== What the task asks ==
What is the number of lines in these records that hold the word "Visu"? Reply with that number alone.

== Input ==
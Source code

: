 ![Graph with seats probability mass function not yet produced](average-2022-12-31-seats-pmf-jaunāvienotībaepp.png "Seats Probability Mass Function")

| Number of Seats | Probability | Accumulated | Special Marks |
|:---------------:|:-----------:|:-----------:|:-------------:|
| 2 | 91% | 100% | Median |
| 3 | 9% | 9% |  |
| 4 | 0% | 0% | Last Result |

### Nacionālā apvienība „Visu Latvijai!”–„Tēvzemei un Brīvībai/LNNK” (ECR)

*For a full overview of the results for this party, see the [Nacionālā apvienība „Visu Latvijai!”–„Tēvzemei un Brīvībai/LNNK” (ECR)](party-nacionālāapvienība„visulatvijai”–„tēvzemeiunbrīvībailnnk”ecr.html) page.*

== Written response ==
2